Bête noire de l'humanité
Proverbe : "Chassez le naturel, il revient au galop !"
Klay marchait dans les rues de Londres comme à son habitude. A une heure tardive, il longeait la Tamise et laissait son esprit vagabonder vers des idées plus saugrenues les unes que les autres. Pour une fois, c'était une nuit paisible qui semblait se profiler à l'horizon. Cela fut vrai jusqu'à ce que son instinct de chasseur se réveilla. La plupart du temps, ce n'était pas prémédité, il agissait selon ses besoins. En effet, quand la Lune voilait le ciel, Klay était habité d'une soif bestiale. Il ne savait comment l'expliquer, mais il avait une immense haine à combler, un vide à assouvir. Il n'était plus le même. Pire encore, il perdait tout contrôle. Alors que le froid régnait dans l'atmosphère, il voulait se retenir, mais certaines habitudes avaient la vie dure. Il se laissa donc tenter par cette irrésistible envie qui le narguait. Une fois encore, il voulait se lancer dans ce jeu dangereux. Il souhaitait se lancer dans cette sempiternelle danse dont il ne sortirait sans doute pas victorieux. Peu lui importait l'issue, tout ce qu'il désirait sentir, c'était le jeu.
Comme chaque fois qu'il succombait, il désirait se laisser envahir par toute cette ivresse qui le poussait à courir après le danger. Il jouissait de cette chaleur qui lui emplissait le cœur et l'esprit. Fasciné par cette torpeur qui enlisait ses sens. Il s'abandonnait à la folie. Il relâchait enfin la pression et ne se laissait commander que par ses pulsions. Homme, il devenait bête. Tel était le fardeau qu'il portait depuis des années. Personne ne l'avait remarqué. Ni cet homme qui partageait son lit tous les soirs, ni ses amis qui riaient de bon cœur avec lui. Pour ceux qu'il côtoyait le jour, ce n'était qu'un ours mal léché qui était plus tendre qu'on ne le croyait. Ils le décrivaient comme un homme sympathique et charmant qui souriait à n'importe qui quand on savait briser sa carapace. Ces idiots ne voyaient vraiment pas au-delà des apparences !

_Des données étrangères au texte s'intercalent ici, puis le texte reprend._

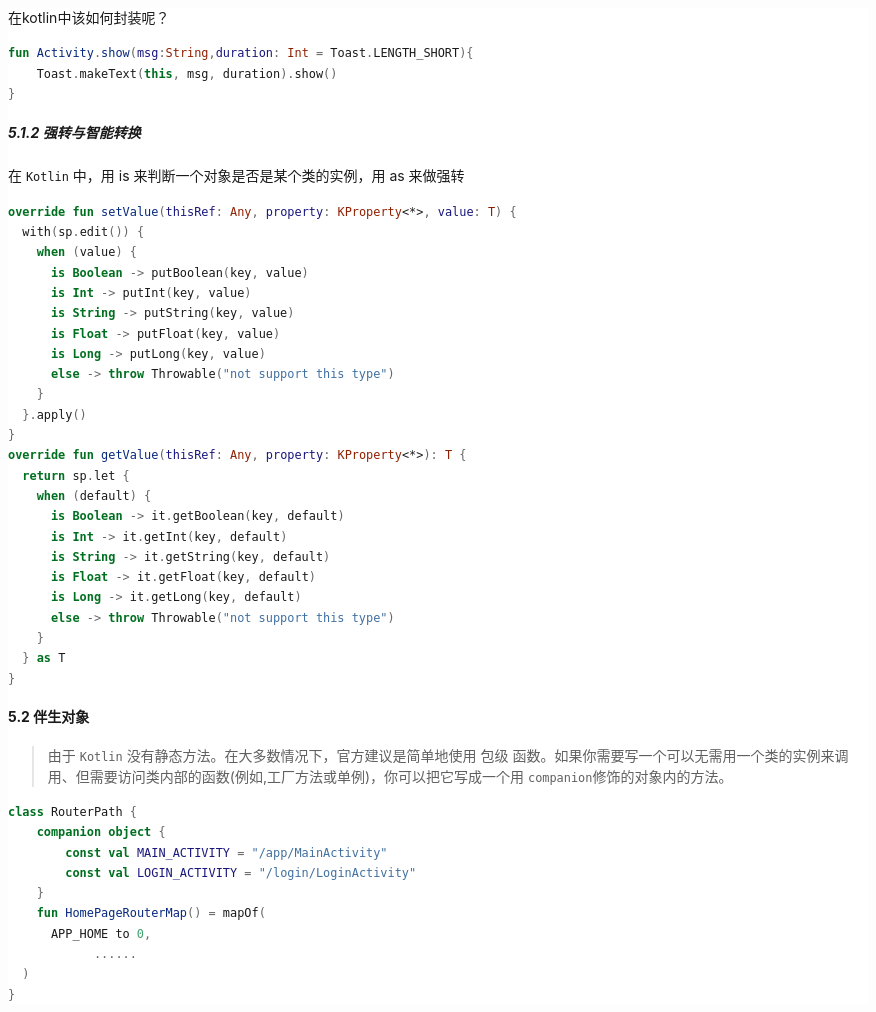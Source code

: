 在kotlin中该如何封装呢？

```kotlin
fun Activity.show(msg:String,duration: Int = Toast.LENGTH_SHORT){
    Toast.makeText(this, msg, duration).show()
}
```

##### 5.1.2 强转与智能转换

在 `Kotlin` 中，用 is 来判断一个对象是否是某个类的实例，用 as 来做强转

```kotlin
override fun setValue(thisRef: Any, property: KProperty<*>, value: T) {
  with(sp.edit()) {
    when (value) {
      is Boolean -> putBoolean(key, value)
      is Int -> putInt(key, value)
      is String -> putString(key, value)
      is Float -> putFloat(key, value)
      is Long -> putLong(key, value)
      else -> throw Throwable("not support this type")
    }
  }.apply()
}
override fun getValue(thisRef: Any, property: KProperty<*>): T {
  return sp.let {
    when (default) {
      is Boolean -> it.getBoolean(key, default)
      is Int -> it.getInt(key, default)
      is String -> it.getString(key, default)
      is Float -> it.getFloat(key, default)
      is Long -> it.getLong(key, default)
      else -> throw Throwable("not support this type")
    }
  } as T
}
```

#### 5.2 伴生对象

> 由于 `Kotlin` 没有静态方法。在大多数情况下，官方建议是简单地使用 包级 函数。如果你需要写一个可以无需用一个类的实例来调用、但需要访问类内部的函数(例如,工厂方法或单例)，你可以把它写成一个用 `companion`修饰的对象内的方法。

```kotlin
class RouterPath {
    companion object {
        const val MAIN_ACTIVITY = "/app/MainActivity"
        const val LOGIN_ACTIVITY = "/login/LoginActivity"
    }
    fun HomePageRouterMap() = mapOf(
      APP_HOME to 0,
			......
  )
}
```
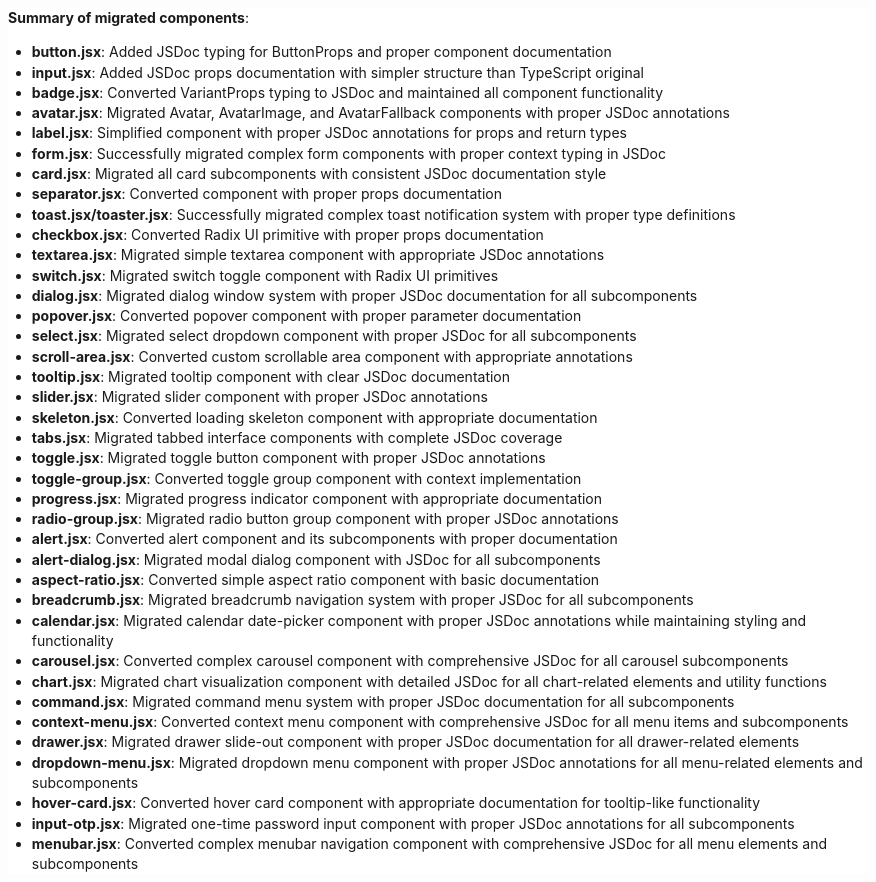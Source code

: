 **Summary of migrated components**:
- **button.jsx**: Added JSDoc typing for ButtonProps and proper component documentation
- **input.jsx**: Added JSDoc props documentation with simpler structure than TypeScript original
- **badge.jsx**: Converted VariantProps typing to JSDoc and maintained all component functionality
- **avatar.jsx**: Migrated Avatar, AvatarImage, and AvatarFallback components with proper JSDoc annotations
- **label.jsx**: Simplified component with proper JSDoc annotations for props and return types
- **form.jsx**: Successfully migrated complex form components with proper context typing in JSDoc
- **card.jsx**: Migrated all card subcomponents with consistent JSDoc documentation style
- **separator.jsx**: Converted component with proper props documentation
- **toast.jsx/toaster.jsx**: Successfully migrated complex toast notification system with proper type definitions
- **checkbox.jsx**: Converted Radix UI primitive with proper props documentation
- **textarea.jsx**: Migrated simple textarea component with appropriate JSDoc annotations
- **switch.jsx**: Migrated switch toggle component with Radix UI primitives
- **dialog.jsx**: Migrated dialog window system with proper JSDoc documentation for all subcomponents
- **popover.jsx**: Converted popover component with proper parameter documentation
- **select.jsx**: Migrated select dropdown component with proper JSDoc for all subcomponents
- **scroll-area.jsx**: Converted custom scrollable area component with appropriate annotations
- **tooltip.jsx**: Migrated tooltip component with clear JSDoc documentation
- **slider.jsx**: Migrated slider component with proper JSDoc annotations
- **skeleton.jsx**: Converted loading skeleton component with appropriate documentation
- **tabs.jsx**: Migrated tabbed interface components with complete JSDoc coverage
- **toggle.jsx**: Migrated toggle button component with proper JSDoc annotations
- **toggle-group.jsx**: Converted toggle group component with context implementation
- **progress.jsx**: Migrated progress indicator component with appropriate documentation
- **radio-group.jsx**: Migrated radio button group component with proper JSDoc annotations
- **alert.jsx**: Converted alert component and its subcomponents with proper documentation
- **alert-dialog.jsx**: Migrated modal dialog component with JSDoc for all subcomponents
- **aspect-ratio.jsx**: Converted simple aspect ratio component with basic documentation
- **breadcrumb.jsx**: Migrated breadcrumb navigation system with proper JSDoc for all subcomponents
- **calendar.jsx**: Migrated calendar date-picker component with proper JSDoc annotations while maintaining styling and functionality
- **carousel.jsx**: Converted complex carousel component with comprehensive JSDoc for all carousel subcomponents
- **chart.jsx**: Migrated chart visualization component with detailed JSDoc for all chart-related elements and utility functions
- **command.jsx**: Migrated command menu system with proper JSDoc documentation for all subcomponents
- **context-menu.jsx**: Converted context menu component with comprehensive JSDoc for all menu items and subcomponents
- **drawer.jsx**: Migrated drawer slide-out component with proper JSDoc documentation for all drawer-related elements
- **dropdown-menu.jsx**: Migrated dropdown menu component with proper JSDoc annotations for all menu-related elements and subcomponents
- **hover-card.jsx**: Converted hover card component with appropriate documentation for tooltip-like functionality
- **input-otp.jsx**: Migrated one-time password input component with proper JSDoc annotations for all subcomponents
- **menubar.jsx**: Converted complex menubar navigation component with comprehensive JSDoc for all menu elements and subcomponents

Ce jeune homme qui tanguait dans les quartiers d'Harlesdon allait connaître le véritable visage de Klay. Cette zone était de toute façon réputée comme un quartier sensible donc une victime de plus ou de moins ne ferait pas la différence. La cible était un homme qui devait avoir passé la trentaine. Ses yeux noisette vides témoignaient de son ivresse ainsi que d'autres substances illicites ingérées. Quoiqu'il en fût, cela voulait dire qu'il n'était pas maître de ses mouvements et cela arrangeait le jeune blond. De plus, la future victime n'avait pas de stature vraiment imposante, sa coupe bouclée et brune le rendait plus grand qu'il ne l'était vraiment, mais c'était un gabarit que Klay pouvait gérer. Surtout s'il était à moitié conscient de ce qu'il faisait. Destin ou hasard, ce trentenaire à la peau mate n'aurait pas dû rencontrer ce jeune londonien à l'appétit sanguinaire.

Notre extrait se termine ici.